A JPMorgan Chase employee was fired—albeit briefly—after publicly questioning CEO Jamie Dimon about the bank’s return-to-office (RTO) policy during a town hall meeting on February 12. The employee, Nicolas Welch, later had his termination rescinded following intervention from higher management, according to a report by Fortune.

Welch, an analyst in tech operations who has worked for JPMorgan Chase since 2017, was among those affected by the bank’s new mandate requiring all 317,000 employees to return to the office five days a week starting next month. Until now, about 40% of the workforce had been allowed to work from home two days a week. Welch, who is going through a divorce and cited family and childcare responsibilities, questioned Dimon about whether managers should have discretion over in-office requirements for their teams.

At the town hall

During the town hall in Columbus, Ohio, Welch acknowledged Dimon’s leadership before making his case. He explained that his seven-member team operates across different countries and time zones, making physical office presence irrelevant to productivity. He then suggested that the decision on office attendance should be left to individual managers. His remarks were met with applause from coworkers, but Dimon dismissed the idea outright.

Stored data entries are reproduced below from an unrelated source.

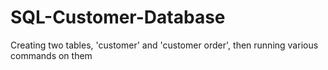 # SQL-Customer-Database
Creating two tables, 'customer' and 'customer order', then running various commands on them
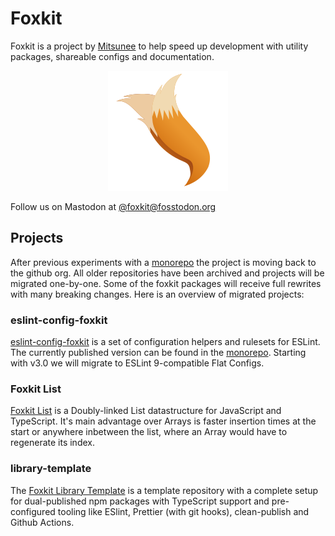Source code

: # Foxkit

Foxkit is a project by [Mitsunee](https://github.com/Mitsunee) to help speed up development with utility packages, shareable configs and documentation.

<p align="center"><img src="profile/assets/icon-192.png" alt="Foxkit"></p>

Follow us on Mastodon at [@foxkit@fosstodon.org](https://fosstodon.org/@foxkit)

## Projects

After previous experiments with a [monorepo] the project is moving back to the github org. All older repositories have been archived and projects will be migrated one-by-one. Some of the foxkit packages will receive full rewrites with many breaking changes. Here is an overview of migrated projects:

### eslint-config-foxkit

[eslint-config-foxkit](https://github.com/foxkit-js/eslint-config-foxkit) is a set of configuration helpers and rulesets for ESLint. The currently published version can be found in the [monorepo]. Starting with v3.0 we will migrate to ESLint 9-compatible Flat Configs.

### Foxkit List
[Foxkit List](https://github.com/foxkit-js/list) is a Doubly-linked List datastructure for JavaScript and TypeScript. It's main advantage over Arrays is faster insertion times at the start or anywhere inbetween the list, where an Array would have to regenerate its index.

### library-template

The [Foxkit Library Template](https://github.com/foxkit-js/library-template) is a template repository with a complete setup for dual-published npm packages with TypeScript support and pre-configured tooling like ESlint, Prettier (with git hooks), clean-publish and Github Actions.

[monorepo]: https://github.com/Mitsunee/foxkit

“There is no chance that I would leave that up to managers. Zero chance. The abuse that took place was extraordinary,” Dimon responded, referring to inefficiencies he attributed to remote work. He further criticized employees for wasting time on Zoom meetings and noted that the bank’s headcount had grown by 50,000 in the past few years. Dimon also dismissed a petition signed by employees urging the bank to reconsider the mandate, saying, “I don’t care how many people sign that f---ing petition.”

Fired for questioning - or not?

Shortly after the town hall, Welch received an urgent text from Garrett Monaghan, a Vice President in JPMorgan Chase’s Technology Employee Support Services (TESS) division, demanding he report to his desk immediately. When Welch arrived at the meeting, Monaghan and another executive, Jeffrey Todd Merrill, confronted him.

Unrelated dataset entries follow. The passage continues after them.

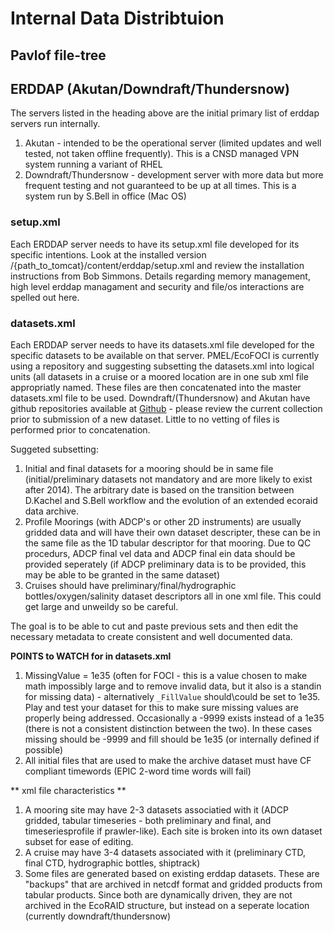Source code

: # Internal Data Distribtuion

## Pavlof file-tree

## ERDDAP (Akutan/Downdraft/Thundersnow)

The servers listed in the heading above are the initial primary list of erddap servers run internally.

1. Akutan - intended to be the operational server (limited updates and well tested, not taken offline frequently).  This is a CNSD managed VPN system running a variant of RHEL
2. Downdraft/Thundersnow - development server with more data but more frequent testing and not guaranteed to be up at all times.  This is a system run by S.Bell in office (Mac OS)

### setup.xml

Each ERDDAP server needs to have its setup.xml file developed for its specific intentions.  Look at the installed version /{path_to_tomcat}/content/erddap/setup.xml and review the installation instructions from Bob Simmons.  Details regarding memory management, high level erddap managament and security and file/os interactions are spelled out here.

### datasets.xml

Each ERDDAP server needs to have its datasets.xml file developed for the specific datasets to be available on that server.  PMEL/EcoFOCI is currently using a repository and suggesting subsetting the datasets.xml into logical units (all datasets in a cruise or a moored location are in one sub xml file appropriatly named.  These files are then concatenated into the master datasets.xml file to be used.  Downdraft/(Thundersnow) and Akutan have github repositories available at [Github](https://github.com/NOAA-PMEL/EcoFOCI_FieldOps_Documentation/tree/master/erddap_xml) - please review the current collection prior to submission of a new dataset.  Little to no vetting of files is performed prior to concatenation.

Suggeted subsetting:
1. Initial and final datasets for a mooring should be in same file (initial/preliminary datasets not mandatory and are more likely to exist after 2014).  The arbitrary date is based on the transition between D.Kachel and S.Bell workflow and the evolution of an extended ecoraid data archive.  
2. Profile Moorings (with ADCP's or other 2D instruments) are usually gridded data and will have their own dataset descripter, these can be in the same file as the 1D tabular descriptor for that mooring.  Due to QC procedurs, ADCP final vel data and ADCP final ein data should be provided seperately (if ADCP preliminary data is to be provided, this may be able to be granted in the same dataset)
3. Cruises should have preliminary/final/hydrographic bottles/oxygen/salinity dataset descriptors all in one xml file.  This could get large and unweildy so be careful.

The goal is to be able to cut and paste previous sets and then edit the necessary metadata to create consistent and well documented data.

**POINTS to WATCH for in datasets.xml**

1. MissingValue = 1e35 (often for FOCI - this is a value chosen to make math impossibly large and to remove invalid data, but it also is a standin for missing data) - alternatively `_FillValue` should\could be set to 1e35.  Play and test your dataset for this to make sure missing values are properly being addressed.  Occasionally a -9999 exists instead of a 1e35 (there is not a consistent distinction between the two).  In these cases missing should be -9999 and fill should be 1e35 (or internally defined if possible)
2.  All initial files that are used to make the archive dataset must have CF compliant timewords (EPIC 2-word time words will fail)

** xml file characteristics **
1.  A mooring site may have 2-3 datasets associatied with it (ADCP gridded, tabular timeseries - both preliminary and final, and timeseriesprofile if prawler-like).  Each site is broken into its own dataset subset for ease of editing.
2.  A cruise may have 3-4 datasets associated with it (preliminary CTD, final CTD, hydrographic bottles, shiptrack)
3.  Some files are generated based on existing erddap datasets.  These are "backups" that are archived in netcdf format and gridded products from tabular products.  Since both are dynamically driven, they are not archived in the EcoRAID structure, but instead on a seperate location (currently downdraft/thundersnow)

According to Welch, Monaghan told him he had “dragged our whole organization through the mud” and ordered him to clear his desk and leave. Welch complied, gathering his belongings and exiting the building.

For hours, Welch believed he had been fired. He reached out to his direct manager, Richard Cundiff, who provided no immediate clarification. It wasn’t until 4:30 p.m. that Megan Mead, JPMorgan Chase’s executive director of global IT support, contacted Welch to inform him that he still had his job. She assured him that she had “smoothed things over” with Monaghan. Later that evening, Monaghan sent Welch a text apologising for the incident and offering a beer and a handshake.

JPMorgan Chase later clarified that Welch was never formally dismissed. “He didn’t say anything wrong in the town hall,” a company spokesperson told Fortune. Welch’s boss, Cundiff, also denied that Welch had been fired but declined to comment further.

Despite retaining his job, Welch remains frustrated over the ordeal and the workplace climate under the RTO mandate. “I want to do the job that I love in the way that I want to do it. That’s what I hope to get out of all this,” he told Fortune.

The incident has sparked discussions among employees, with some praising Welch for speaking up. Some JPMorgan Chase workers have even dubbed him the “Voice of America.”

The controversy highlights growing tensions over return-to-office policies at major corporations, as employees push back against rigid mandates in favour of flexible work arrangements.